### Directions for this task:
Copy the lines below verbatim. Begin with the first and end with the line containing "## Background".

Stored data:
====

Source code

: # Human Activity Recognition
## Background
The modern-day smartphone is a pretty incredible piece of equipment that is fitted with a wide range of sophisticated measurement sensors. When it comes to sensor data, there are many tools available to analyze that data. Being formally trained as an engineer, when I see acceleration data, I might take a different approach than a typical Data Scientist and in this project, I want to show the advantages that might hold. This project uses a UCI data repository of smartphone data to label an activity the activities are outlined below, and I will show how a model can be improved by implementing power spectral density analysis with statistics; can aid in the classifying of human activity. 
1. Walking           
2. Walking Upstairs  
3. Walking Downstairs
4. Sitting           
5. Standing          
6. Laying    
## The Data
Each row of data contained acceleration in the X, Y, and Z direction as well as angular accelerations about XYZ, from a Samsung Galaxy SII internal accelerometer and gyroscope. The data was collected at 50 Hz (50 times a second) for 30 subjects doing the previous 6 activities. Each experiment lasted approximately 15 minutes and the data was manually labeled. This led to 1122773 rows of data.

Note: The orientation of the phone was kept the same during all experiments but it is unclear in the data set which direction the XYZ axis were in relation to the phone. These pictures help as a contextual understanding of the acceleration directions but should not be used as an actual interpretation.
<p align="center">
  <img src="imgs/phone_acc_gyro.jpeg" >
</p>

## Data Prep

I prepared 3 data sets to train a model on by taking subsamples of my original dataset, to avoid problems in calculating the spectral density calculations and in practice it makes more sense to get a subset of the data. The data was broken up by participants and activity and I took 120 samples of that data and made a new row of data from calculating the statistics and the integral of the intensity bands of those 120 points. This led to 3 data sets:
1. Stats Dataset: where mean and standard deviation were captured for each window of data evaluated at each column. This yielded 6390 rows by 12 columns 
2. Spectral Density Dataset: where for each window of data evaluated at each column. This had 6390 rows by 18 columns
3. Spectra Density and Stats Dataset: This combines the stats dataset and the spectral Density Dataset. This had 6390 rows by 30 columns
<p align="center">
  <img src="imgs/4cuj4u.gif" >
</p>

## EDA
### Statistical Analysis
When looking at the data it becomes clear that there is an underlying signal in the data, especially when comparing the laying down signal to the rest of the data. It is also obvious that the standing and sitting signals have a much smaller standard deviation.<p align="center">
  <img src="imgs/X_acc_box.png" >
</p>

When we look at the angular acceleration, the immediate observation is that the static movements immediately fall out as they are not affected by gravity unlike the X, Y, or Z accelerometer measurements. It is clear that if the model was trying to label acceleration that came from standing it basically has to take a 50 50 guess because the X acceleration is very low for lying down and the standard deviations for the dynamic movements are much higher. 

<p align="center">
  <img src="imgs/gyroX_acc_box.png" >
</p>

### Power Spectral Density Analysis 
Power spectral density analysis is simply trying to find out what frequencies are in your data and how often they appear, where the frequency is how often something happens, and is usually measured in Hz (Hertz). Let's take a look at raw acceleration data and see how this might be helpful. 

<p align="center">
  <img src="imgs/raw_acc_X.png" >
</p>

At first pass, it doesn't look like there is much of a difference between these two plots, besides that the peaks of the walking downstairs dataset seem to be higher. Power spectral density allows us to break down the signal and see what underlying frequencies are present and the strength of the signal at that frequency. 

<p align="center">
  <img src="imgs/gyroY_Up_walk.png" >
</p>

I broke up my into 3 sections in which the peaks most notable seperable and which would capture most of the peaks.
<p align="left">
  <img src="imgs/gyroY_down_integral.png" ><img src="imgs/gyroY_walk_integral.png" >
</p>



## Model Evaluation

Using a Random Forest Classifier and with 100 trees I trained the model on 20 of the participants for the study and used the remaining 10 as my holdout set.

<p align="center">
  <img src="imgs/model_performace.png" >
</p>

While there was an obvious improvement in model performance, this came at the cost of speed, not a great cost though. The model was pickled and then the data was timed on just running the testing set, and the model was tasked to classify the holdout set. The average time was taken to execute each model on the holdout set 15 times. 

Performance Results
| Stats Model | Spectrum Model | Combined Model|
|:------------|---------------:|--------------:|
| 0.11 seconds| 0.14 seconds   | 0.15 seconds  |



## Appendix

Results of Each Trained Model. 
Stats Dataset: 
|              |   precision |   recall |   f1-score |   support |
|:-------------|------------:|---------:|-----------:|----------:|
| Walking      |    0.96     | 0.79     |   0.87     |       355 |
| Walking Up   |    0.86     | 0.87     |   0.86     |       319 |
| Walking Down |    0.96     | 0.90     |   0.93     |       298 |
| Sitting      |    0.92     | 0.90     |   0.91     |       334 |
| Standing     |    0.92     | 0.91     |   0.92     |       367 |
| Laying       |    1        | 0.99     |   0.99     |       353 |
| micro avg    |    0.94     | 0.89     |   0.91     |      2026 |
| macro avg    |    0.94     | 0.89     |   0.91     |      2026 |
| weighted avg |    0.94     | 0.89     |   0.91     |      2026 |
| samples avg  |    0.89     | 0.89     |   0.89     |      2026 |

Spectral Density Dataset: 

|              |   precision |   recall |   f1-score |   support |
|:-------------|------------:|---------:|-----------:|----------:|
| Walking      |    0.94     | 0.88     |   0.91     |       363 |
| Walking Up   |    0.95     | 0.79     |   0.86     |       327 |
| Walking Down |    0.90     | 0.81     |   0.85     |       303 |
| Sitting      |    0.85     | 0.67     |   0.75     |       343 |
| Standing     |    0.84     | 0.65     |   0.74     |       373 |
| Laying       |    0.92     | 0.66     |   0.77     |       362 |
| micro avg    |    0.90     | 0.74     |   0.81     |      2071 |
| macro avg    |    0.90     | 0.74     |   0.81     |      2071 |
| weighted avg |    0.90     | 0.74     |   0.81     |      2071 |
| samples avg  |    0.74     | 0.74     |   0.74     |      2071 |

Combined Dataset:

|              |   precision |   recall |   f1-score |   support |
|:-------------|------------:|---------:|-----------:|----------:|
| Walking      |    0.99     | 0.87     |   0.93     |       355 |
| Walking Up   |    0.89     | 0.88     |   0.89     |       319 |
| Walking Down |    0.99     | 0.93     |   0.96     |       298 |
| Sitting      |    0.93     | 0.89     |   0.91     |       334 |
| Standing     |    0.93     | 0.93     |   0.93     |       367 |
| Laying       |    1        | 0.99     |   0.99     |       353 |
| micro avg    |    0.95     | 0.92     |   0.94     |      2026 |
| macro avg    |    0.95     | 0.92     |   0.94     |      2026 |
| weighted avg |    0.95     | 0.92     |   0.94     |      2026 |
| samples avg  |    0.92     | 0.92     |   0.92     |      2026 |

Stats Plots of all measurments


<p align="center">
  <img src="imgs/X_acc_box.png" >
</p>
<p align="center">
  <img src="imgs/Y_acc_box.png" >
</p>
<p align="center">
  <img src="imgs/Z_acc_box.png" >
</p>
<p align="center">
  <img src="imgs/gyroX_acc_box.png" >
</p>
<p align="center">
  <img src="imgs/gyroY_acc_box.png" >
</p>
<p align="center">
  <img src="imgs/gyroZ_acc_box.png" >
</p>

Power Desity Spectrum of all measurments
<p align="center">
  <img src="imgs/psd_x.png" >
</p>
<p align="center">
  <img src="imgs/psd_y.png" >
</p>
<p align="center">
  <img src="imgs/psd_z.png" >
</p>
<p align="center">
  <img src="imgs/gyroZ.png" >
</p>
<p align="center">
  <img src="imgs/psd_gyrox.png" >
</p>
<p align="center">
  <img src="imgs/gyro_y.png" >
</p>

====

### Exercise response:
Source code

: # Human Activity Recognition
## Background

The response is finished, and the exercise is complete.